Ryan Reynolds is a step-father in the 70’s, married to Melissa George. That is pretty much all we know. The set up is pretty cliche, for which I won’t really fault it considering this is a remake of the original “family moves into house and is terrorized by ghosts” story. But it definitely doesn’t expand or redefine the genre in any interesting way, instead opting to fester in its own mediocrity while borrowing heavily from films that did it much better; most notably Poltergeist and The Shining.

Speaking of The Shining, I had heard King disliked Kubrick’s casting of Jack Nicholson because he felt it wasn’t a stretch to see him going crazy. This is how I feel about the choice to make Ryan Reynolds a stepdad. When shit starts going crazy, and he starts being physically and verbally abusive toward his family, I didn’t suspect a supernatural force was behind it, because I just think that’s how stepdads are.

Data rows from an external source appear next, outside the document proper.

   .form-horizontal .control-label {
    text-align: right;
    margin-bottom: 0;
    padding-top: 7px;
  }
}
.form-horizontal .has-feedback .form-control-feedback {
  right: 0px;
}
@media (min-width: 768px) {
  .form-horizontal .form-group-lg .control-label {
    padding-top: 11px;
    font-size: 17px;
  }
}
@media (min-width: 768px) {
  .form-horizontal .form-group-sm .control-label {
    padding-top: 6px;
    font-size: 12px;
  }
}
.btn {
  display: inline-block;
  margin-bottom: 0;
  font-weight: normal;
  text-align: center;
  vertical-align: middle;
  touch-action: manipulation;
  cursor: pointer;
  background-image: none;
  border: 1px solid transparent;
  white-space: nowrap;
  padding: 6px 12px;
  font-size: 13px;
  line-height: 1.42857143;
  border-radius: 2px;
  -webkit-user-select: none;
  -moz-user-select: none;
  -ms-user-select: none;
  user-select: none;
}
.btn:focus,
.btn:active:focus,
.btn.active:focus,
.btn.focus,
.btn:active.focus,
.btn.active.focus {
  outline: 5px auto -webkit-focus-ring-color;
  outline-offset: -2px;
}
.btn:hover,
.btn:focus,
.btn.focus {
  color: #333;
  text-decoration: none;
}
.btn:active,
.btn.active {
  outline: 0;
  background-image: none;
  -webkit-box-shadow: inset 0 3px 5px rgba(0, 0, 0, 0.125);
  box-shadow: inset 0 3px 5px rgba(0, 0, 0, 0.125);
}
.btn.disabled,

Ultimately, the film is the type of film you have seen a million times if you watch horror flicks. Family moves into house, things get wacky, child speaks to ghost, there is some demon that gets stronger, family tries exorcism or intervention which doesn’t work, then they have to fight for their lives, and they leave the house. It isn’t interesting and they show the ghosts far too often and with comically long takes. The key to a good horror flick, especially one dependent on jump-scares, is to keep shots of the monster very short, so that our brains can register the danger, yet not unravel its flaws. And this film had many, many flaws.